While running an indexing job overnight on our development cluster, we ran
across an out of memory error that put our cluster into an unrecoverable
state. The first such exception looked like:
ES10 OutOfMemoryError: https://gist.github.com/e4e35733fcd06ec6a9a4
This was followed by a second out of memory error on another node:
ES1 OutOfMemoryError: https://gist.github.com/1d18321d35bce18ad738
There is a query that has an error in the stack trace at the top of that
second gist. There were a lot of these types of errors around 5:35, whereas
the OOM errors started around 5:40. I believe the query errors resulted
from a separate job that was running at the same time I was indexing new
data. Is it possible that the queries caused the OOM error?

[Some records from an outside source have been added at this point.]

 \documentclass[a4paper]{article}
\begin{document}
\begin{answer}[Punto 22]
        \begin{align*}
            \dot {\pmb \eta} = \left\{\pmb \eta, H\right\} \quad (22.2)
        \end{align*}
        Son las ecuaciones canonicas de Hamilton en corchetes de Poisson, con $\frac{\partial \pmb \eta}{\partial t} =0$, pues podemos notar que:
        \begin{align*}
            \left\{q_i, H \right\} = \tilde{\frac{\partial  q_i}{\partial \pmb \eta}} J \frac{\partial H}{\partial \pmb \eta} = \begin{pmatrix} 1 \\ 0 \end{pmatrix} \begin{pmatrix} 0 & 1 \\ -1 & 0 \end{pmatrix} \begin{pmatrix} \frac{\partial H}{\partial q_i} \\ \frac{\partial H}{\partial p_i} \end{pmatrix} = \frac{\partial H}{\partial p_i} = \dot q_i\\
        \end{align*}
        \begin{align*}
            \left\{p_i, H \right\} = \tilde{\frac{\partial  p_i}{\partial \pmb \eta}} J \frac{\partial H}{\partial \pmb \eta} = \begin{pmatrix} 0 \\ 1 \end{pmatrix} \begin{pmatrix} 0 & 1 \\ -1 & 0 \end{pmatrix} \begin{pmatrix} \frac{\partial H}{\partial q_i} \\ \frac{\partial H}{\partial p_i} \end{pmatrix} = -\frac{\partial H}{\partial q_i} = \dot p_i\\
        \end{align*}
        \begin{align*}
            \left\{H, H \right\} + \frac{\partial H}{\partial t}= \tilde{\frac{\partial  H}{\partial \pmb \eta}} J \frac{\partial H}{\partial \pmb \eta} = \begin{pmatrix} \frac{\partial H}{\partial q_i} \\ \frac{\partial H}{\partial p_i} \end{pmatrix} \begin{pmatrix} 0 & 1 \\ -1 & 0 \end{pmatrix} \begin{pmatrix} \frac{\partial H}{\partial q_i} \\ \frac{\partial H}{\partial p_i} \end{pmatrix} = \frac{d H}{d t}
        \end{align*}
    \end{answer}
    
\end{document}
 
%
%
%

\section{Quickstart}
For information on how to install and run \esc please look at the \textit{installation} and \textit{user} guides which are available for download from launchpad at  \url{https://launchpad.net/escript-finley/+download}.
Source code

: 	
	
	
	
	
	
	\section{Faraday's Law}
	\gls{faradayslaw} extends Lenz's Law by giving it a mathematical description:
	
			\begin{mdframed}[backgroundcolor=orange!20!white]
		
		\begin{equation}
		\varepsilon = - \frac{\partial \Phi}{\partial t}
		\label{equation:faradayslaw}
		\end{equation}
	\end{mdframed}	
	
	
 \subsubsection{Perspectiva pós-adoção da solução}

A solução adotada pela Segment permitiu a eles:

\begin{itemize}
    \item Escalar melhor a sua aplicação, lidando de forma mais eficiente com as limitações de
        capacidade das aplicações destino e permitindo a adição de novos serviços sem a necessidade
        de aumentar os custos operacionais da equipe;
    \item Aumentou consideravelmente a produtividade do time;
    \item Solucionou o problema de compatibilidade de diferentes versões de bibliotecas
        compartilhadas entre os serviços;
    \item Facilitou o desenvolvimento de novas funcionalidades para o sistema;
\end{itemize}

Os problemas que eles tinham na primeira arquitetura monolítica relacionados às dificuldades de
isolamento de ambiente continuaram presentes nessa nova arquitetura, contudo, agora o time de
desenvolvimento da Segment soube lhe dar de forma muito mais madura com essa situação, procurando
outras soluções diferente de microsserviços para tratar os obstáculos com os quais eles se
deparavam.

We then saw another OOM error a few minutes later:
ES19 OutOfMemoryError: https://gist.github.com/e308b2123081aff02438
After this, the cluster was put in an unrecoverable state. We only have a
single replica, so losing 3 nodes certainly lost a few shards in their
entirety. Restarting the nodes did not bring the shards beack. We can
reindex fairly quickly so it isn't a huge problem, but we'd like to get to
the bottom of why we were seeing OOM errors across the cluster.
Cluster information: we have 10 total nodes. In looking at our
configuration, I already see that recover_after_nodes is incorrect:
gateway.type: local
gateway.recover_after_nodes: 5
gateway.recover_after_time: 5m
gateway.expected_nodes: 10
That should be 1 with only a single replica. Is there anything else I
should be looking for that might point to why we were seeing these errors
across the cluster? The index itself has already been recreated (as it's
our dev environment, we need to keep people moving), so we don't have that
information available anymore. Will the logs contain anything else I can
look for?
As an aside, if it were to provide any additional information, even after
recreating the indices in the cluster, we are seeing issues where shards
won't come out of this state:
{
routing: {
state: INITIALIZING
primary: false
node: 1PiZJnPRSNOacqElpolPEw
relocating_node: null
shard: 14
index: documents
},
state: RECOVERING
index: {
size: 0b
size_in_bytes: 0
}
}
Thanks for any help,
Dale
--